In this task, I will build a third-order letter approximation model using English texts from Project Gutenberg. The goal is to create a trigram model that counts the frequency of every sequence of three characters (trigram) in the selected texts.

In [3]:
import re
from collections import defaultdict

### Re (Regular Expresion Module)
- Working with regular expressions is supported by Python's `re` module and is helpful when searching for and modifying strings based on patterns.

### DefaultDict
- The `defaultdict` class is part of Python's collections module and provides a convenient way to create dictionaries with default values.




In [4]:
def preprocess_text(text):
    # Remove preamble and postamble
    start = re.search(r'\*\*\* START OF THIS PROJECT GUTENBERG EBOOK .* \*\*\*', text)
    end = re.search(r'\*\*\* END OF THIS PROJECT GUTENBERG EBOOK .* \*\*\*', text)
    if start and end:
        text = text[start.end():end.start()]
    
    # Remove all characters except for ASCII letters, full stops, and spaces
    text = re.sub(r'[^A-Za-z. ]', '', text)
    
    # Convert all letters to uppercase
    text = text.upper()
    
    return text

### Preprocessing Text

The `preprocess_text` function is designed to clean and prepare the text data for further analysis.
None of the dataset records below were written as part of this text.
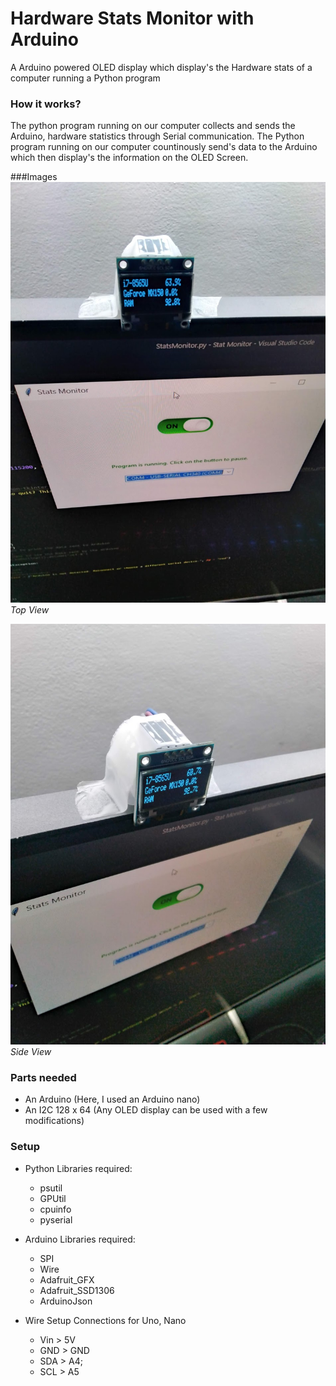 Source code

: # Hardware Stats Monitor with Arduino
A Arduino powered OLED display which display's the Hardware stats of a computer running a Python program

### How it works?
The python program running on our computer collects and sends the Arduino, hardware statistics through Serial communication. The Python program running on our computer countinously send's data to the Arduino which then display's the information on the OLED Screen.

###Images
![Top View](https://github.com/shri30yans/statsmonitor/blob/main/statsmonitortop.png)   
*Top View*
     
![Side View](https://github.com/shri30yans/statsmonitor/blob/main/statsmonitorside.png)   
*Side View*  

### Parts needed
* An Arduino (Here, I used an Arduino nano)
* An  I2C 128 x 64 (Any OLED display can be used with a few modifications)

### Setup
* Python Libraries required:
    * psutil
    * GPUtil
    * cpuinfo
    * pyserial

* Arduino Libraries required:
    * SPI
    * Wire
    * Adafruit_GFX
    * Adafruit_SSD1306
    * ArduinoJson

* Wire Setup
    Connections for Uno, Nano
    * Vin >	5V
    * GND >	GND
    * SDA >  A4; 
    * SCL > A5
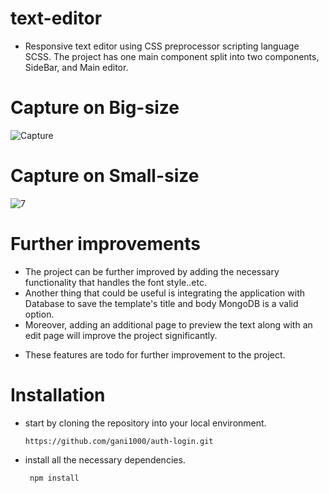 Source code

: # text-editor

- Responsive text editor using CSS preprocessor scripting language SCSS. The project has one main component split into
     two components, SideBar, and Main editor.

# Capture on Big-size

![Capture](https://github.com/gani1000/text-editor/assets/107857762/8e87cf37-5060-4dc1-9088-eece5b93a5e3)


# Capture on Small-size

![7](https://github.com/gani1000/text-editor/assets/107857762/1766db15-9e67-47fd-920b-1dd3b382689a)

# Further improvements

 - The project can be further improved by adding the necessary functionality that handles the font style..etc.
 - Another thing that could be useful is integrating the application with Database to save the template's title and body MongoDB is a valid option.
 - Moreover, adding an additional page to preview the text along with an edit page will improve the project significantly.

* These features are todo for further improvement to the project.

# Installation

  - start by cloning the repository into your local environment.

        https://github.com/gani1000/auth-login.git

  - install all the necessary dependencies.

         npm install
  
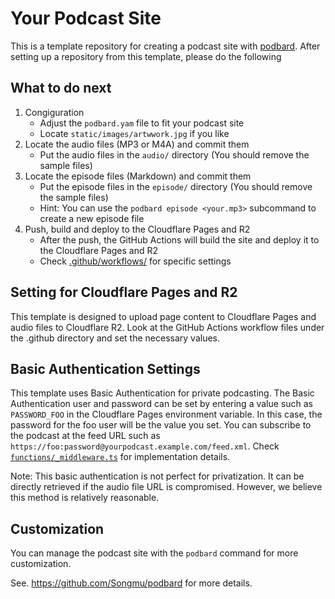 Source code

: # Your Podcast Site

This is a template repository for creating a podcast site with [podbard](https://github.com/Songmu/podbard). After setting up a repository from this template, please do the following

## What to do next

1. Congiguration
    - Adjust the `podbard.yam` file to fit your podcast site
    - Locate `static/images/artwwork.jpg` if you like
2. Locate the audio files (MP3 or M4A) and commit them
    - Put the audio files in the `audio/` directory (You should remove the sample files)
3. Locate the episode files (Markdown) and commit them
    - Put the episode files in the `episode/` directory (You should remove the sample files)
    - Hint: You can use the `podbard episode <your.mp3>` subcommand to create a new episode file
4. Push, build and deploy to the Cloudflare Pages and R2
    - After the push, the GitHub Actions will build the site and deploy it to the Cloudflare Pages and R2
    - Check [.github/workflows/](./.github/workflows/) for specific settings

## Setting for Cloudflare Pages and R2

This template is designed to upload page content to Cloudflare Pages and audio files to Cloudflare R2. Look at the GitHub Actions workflow files under the .github directory and set the necessary values.

## Basic Authentication Settings

This template uses Basic Authentication for private podcasting. The Basic Authentication user and password can be set by entering a value such as `PASSWORD_FOO` in the Cloudflare Pages environment variable. In this case, the password for the foo user will be the value you set. You can subscribe to the podcast at the feed URL such as `https://foo:password@yourpodcast.example.com/feed.xml`. Check [`functions/_middleware.ts`](./functions/_middleware.ts) for implementation details.

Note: This basic authentication is not perfect for privatization. It can be directly retrieved if the audio file URL is compromised. However, we believe this method is relatively reasonable.

## Customization

You can manage the podcast site with the `podbard` command for more customization.

See. <https://github.com/Songmu/podbard> for more details.
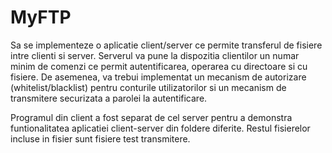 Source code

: # MyFTP
Sa se implementeze o aplicatie client/server ce permite transferul de fisiere intre clienti si server. Serverul va pune la dispozitia clientilor un numar minim de comenzi ce permit autentificarea, operarea cu directoare si cu fisiere. De asemenea, va trebui implementat un mecanism de autorizare (whitelist/blacklist) pentru conturile utilizatorilor si un mecanism de transmitere securizata a parolei la autentificare.

Programul din client a fost separat de cel server pentru a demonstra funtionalitatea aplicatiei client-server din foldere diferite. Restul fisierelor incluse in fisier sunt fisiere test transmitere.
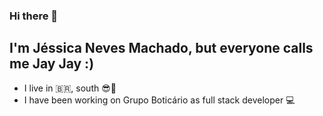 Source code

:### Hi there 👋
## I'm Jéssica Neves Machado, but everyone calls me **Jay Jay** :)


- I live in :brazil:, south :sunglasses::sunrise:
- I have been working on Grupo Boticário as full stack developer :computer:
 


<!--
**jessicanevesmachado/jessicanevesmachado** is a ✨ _special_ ✨ repository because its `README.md` (this file) appears on your GitHub profile.

Here are some ideas to get you started:

- 🔭 I’m currently working on ...
- 🌱 I’m currently learning ...
- 👯 I’m looking to collaborate on ...
- 🤔 I’m looking for help with ...
- 💬 Ask me about ...
- 📫 How to reach me: ...
- 😄 Pronouns: ...
- ⚡ Fun fact: ...
-->
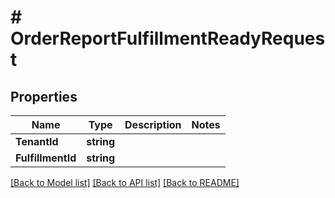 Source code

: # # OrderReportFulfillmentReadyRequest


## Properties 


Name | Type | Description | Notes
------------ | ------------- | ------------- | -------------
**TenantId**| **string** |   |
**FulfillmentId**| **string** |   |


[[Back to Model list]](../../README.md#models) [[Back to API list]](../../README.md#endpoints) [[Back to README]](../../README.md)

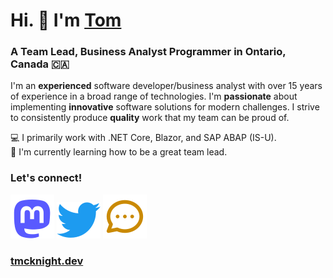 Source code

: # Hi. 👋 I'm [Tom][website]</a>

### A Team Lead, Business Analyst Programmer in Ontario, Canada 🇨🇦

I'm an **experienced** software developer/business analyst with over 15 years of experience in a broad range of technologies. I'm **passionate** about implementing **innovative** software solutions for modern challenges. I strive to consistently produce **quality** work that my team can be proud of.

💻 I primarily work with .NET Core, Blazor, and SAP ABAP (IS-U).  
🌱 I'm currently learning how to be a great team lead.

### Let's connect!

[![Mastodon](./img/mastodon.svg)](https://masto.ai/@tmcknight "Mastodon: @tmcknight@masto.ai")
[![Twitter](./img/twitter.svg)](https://twitter.com/thomasmcknight "Twitter: @thomasmcknight")
[![Email](./img/speechbubble.svg)](mailto:tom@tmcknight.dev "Email: tom@tmcknight.dev")

### [tmcknight.dev][website]

[website]: https://tmcknight.dev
Here are the steps it performs:

1. **Remove Preamble and Postamble**: The function searches for the start and end markers of the Project Gutenberg eBook and removes any text outside these markers.
2. **Remove Unwanted Characters**: It removes all characters except for ASCII letters, full stops, and spaces using a regular expression.
3. **Convert to Uppercase**: Finally, it converts all letters to uppercase to standardize the text.

This preprocessing ensures that the text is in a consistent format, making it easier to build the trigram model.